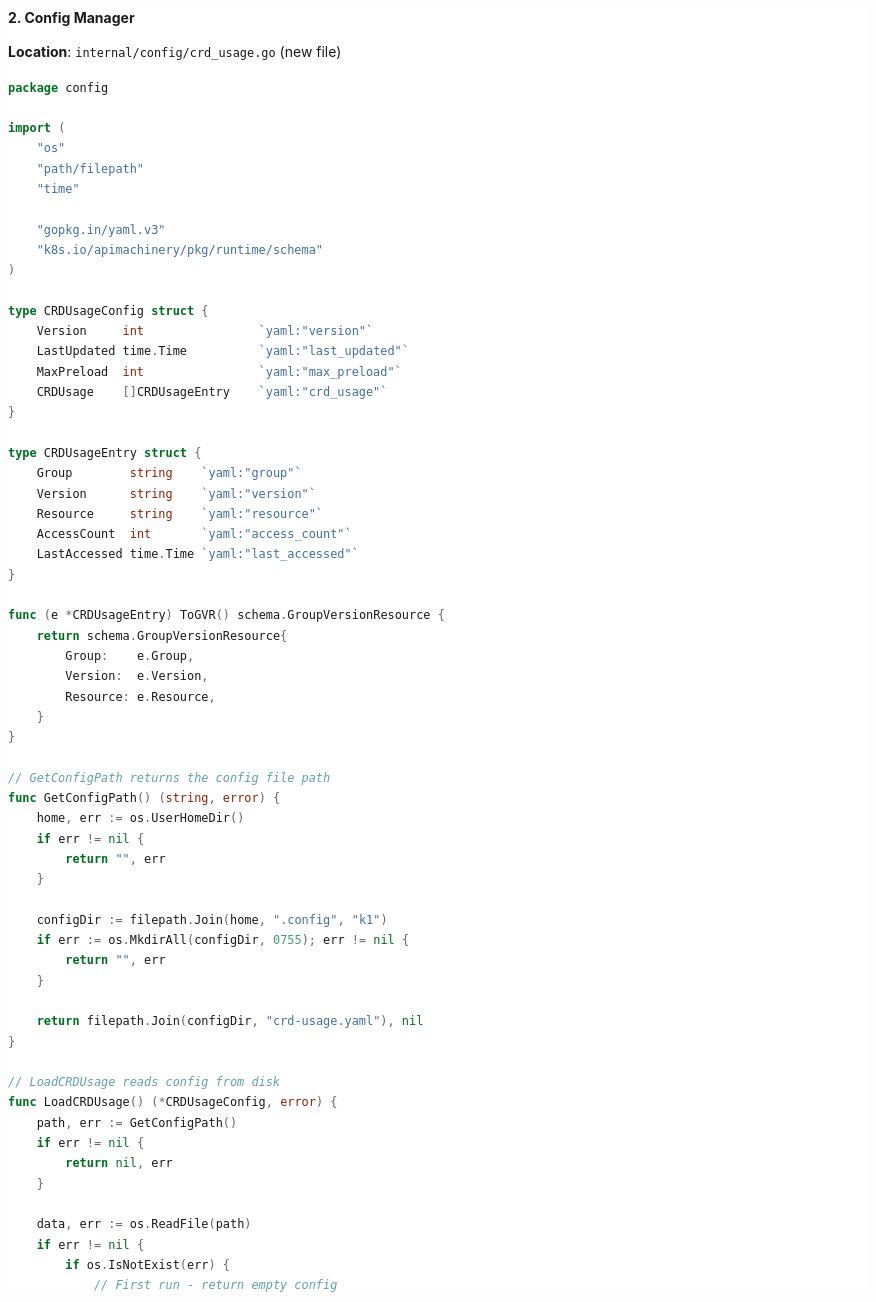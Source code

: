 **2. Config Manager**

**Location**: `internal/config/crd_usage.go` (new file)

```go
package config

import (
    "os"
    "path/filepath"
    "time"

    "gopkg.in/yaml.v3"
    "k8s.io/apimachinery/pkg/runtime/schema"
)

type CRDUsageConfig struct {
    Version     int                `yaml:"version"`
    LastUpdated time.Time          `yaml:"last_updated"`
    MaxPreload  int                `yaml:"max_preload"`
    CRDUsage    []CRDUsageEntry    `yaml:"crd_usage"`
}

type CRDUsageEntry struct {
    Group        string    `yaml:"group"`
    Version      string    `yaml:"version"`
    Resource     string    `yaml:"resource"`
    AccessCount  int       `yaml:"access_count"`
    LastAccessed time.Time `yaml:"last_accessed"`
}

func (e *CRDUsageEntry) ToGVR() schema.GroupVersionResource {
    return schema.GroupVersionResource{
        Group:    e.Group,
        Version:  e.Version,
        Resource: e.Resource,
    }
}

// GetConfigPath returns the config file path
func GetConfigPath() (string, error) {
    home, err := os.UserHomeDir()
    if err != nil {
        return "", err
    }

    configDir := filepath.Join(home, ".config", "k1")
    if err := os.MkdirAll(configDir, 0755); err != nil {
        return "", err
    }

    return filepath.Join(configDir, "crd-usage.yaml"), nil
}

// LoadCRDUsage reads config from disk
func LoadCRDUsage() (*CRDUsageConfig, error) {
    path, err := GetConfigPath()
    if err != nil {
        return nil, err
    }

    data, err := os.ReadFile(path)
    if err != nil {
        if os.IsNotExist(err) {
            // First run - return empty config
```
--*--
Print the material again, unchanged, without its pictures.

Source code

: **2. Config Manager**

**Location**: `internal/config/crd_usage.go` (new file)

```go
package config

import (
    "os"
    "path/filepath"
    "time"

    "gopkg.in/yaml.v3"
    "k8s.io/apimachinery/pkg/runtime/schema"
)

type CRDUsageConfig struct {
    Version     int                `yaml:"version"`
    LastUpdated time.Time          `yaml:"last_updated"`
    MaxPreload  int                `yaml:"max_preload"`
    CRDUsage    []CRDUsageEntry    `yaml:"crd_usage"`
}

type CRDUsageEntry struct {
    Group        string    `yaml:"group"`
    Version      string    `yaml:"version"`
    Resource     string    `yaml:"resource"`
    AccessCount  int       `yaml:"access_count"`
    LastAccessed time.Time `yaml:"last_accessed"`
}

func (e *CRDUsageEntry) ToGVR() schema.GroupVersionResource {
    return schema.GroupVersionResource{
        Group:    e.Group,
        Version:  e.Version,
        Resource: e.Resource,
    }
}

// GetConfigPath returns the config file path
func GetConfigPath() (string, error) {
    home, err := os.UserHomeDir()
    if err != nil {
        return "", err
    }

    configDir := filepath.Join(home, ".config", "k1")
    if err := os.MkdirAll(configDir, 0755); err != nil {
        return "", err
    }

    return filepath.Join(configDir, "crd-usage.yaml"), nil
}

// LoadCRDUsage reads config from disk
func LoadCRDUsage() (*CRDUsageConfig, error) {
    path, err := GetConfigPath()
    if err != nil {
        return nil, err
    }

    data, err := os.ReadFile(path)
    if err != nil {
        if os.IsNotExist(err) {
            // First run - return empty config
```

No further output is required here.